*** Opening of Source information ***
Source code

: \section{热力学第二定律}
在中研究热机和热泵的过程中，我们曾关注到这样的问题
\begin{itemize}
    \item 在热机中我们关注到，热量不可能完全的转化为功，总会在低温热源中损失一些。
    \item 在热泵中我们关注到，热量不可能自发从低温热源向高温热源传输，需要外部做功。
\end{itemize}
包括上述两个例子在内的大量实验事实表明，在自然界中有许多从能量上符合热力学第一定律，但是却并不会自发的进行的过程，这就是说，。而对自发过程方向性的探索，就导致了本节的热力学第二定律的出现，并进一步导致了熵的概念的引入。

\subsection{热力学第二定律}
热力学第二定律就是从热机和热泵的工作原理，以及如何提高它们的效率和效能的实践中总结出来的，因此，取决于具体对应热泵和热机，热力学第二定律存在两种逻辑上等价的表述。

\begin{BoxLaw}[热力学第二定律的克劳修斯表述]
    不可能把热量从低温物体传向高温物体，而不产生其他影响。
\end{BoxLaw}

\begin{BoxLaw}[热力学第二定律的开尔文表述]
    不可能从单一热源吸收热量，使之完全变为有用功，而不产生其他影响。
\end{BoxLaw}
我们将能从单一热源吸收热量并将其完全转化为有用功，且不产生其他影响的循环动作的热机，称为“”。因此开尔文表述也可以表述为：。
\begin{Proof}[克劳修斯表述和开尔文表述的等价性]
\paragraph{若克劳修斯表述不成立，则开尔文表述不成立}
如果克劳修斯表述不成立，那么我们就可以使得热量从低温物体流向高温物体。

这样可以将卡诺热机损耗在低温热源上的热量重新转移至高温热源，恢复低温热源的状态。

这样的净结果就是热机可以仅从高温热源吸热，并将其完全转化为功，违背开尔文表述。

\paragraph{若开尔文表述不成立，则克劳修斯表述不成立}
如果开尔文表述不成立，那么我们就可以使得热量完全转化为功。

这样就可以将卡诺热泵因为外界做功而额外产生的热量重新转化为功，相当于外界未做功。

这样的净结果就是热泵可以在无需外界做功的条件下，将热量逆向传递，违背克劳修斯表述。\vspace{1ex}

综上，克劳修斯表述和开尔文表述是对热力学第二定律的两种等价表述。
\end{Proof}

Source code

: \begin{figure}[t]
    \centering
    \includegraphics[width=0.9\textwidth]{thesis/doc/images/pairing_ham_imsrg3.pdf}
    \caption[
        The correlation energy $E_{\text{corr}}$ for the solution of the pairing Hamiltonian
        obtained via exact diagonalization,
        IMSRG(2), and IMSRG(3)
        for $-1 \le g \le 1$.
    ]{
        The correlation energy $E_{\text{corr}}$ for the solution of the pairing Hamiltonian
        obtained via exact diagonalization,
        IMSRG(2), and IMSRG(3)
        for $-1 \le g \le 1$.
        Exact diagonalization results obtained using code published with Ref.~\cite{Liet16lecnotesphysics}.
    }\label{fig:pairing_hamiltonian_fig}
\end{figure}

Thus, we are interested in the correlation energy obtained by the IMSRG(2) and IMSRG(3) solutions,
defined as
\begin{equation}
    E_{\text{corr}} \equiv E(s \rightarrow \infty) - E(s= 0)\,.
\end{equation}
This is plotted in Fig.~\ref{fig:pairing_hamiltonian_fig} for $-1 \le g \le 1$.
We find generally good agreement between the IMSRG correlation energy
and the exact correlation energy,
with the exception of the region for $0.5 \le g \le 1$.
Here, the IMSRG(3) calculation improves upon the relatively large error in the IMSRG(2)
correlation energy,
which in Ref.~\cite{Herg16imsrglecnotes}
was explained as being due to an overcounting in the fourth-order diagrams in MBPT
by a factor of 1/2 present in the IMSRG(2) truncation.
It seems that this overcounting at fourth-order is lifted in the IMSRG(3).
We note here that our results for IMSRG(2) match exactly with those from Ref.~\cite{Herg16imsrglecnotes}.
*** Close of Source information ***
Return every line in the listing that contains the word "overcounting".

was explained as being due to an overcounting in the fourth-order diagrams in MBPT
It seems that this overcounting at fourth-order is lifted in the IMSRG(3).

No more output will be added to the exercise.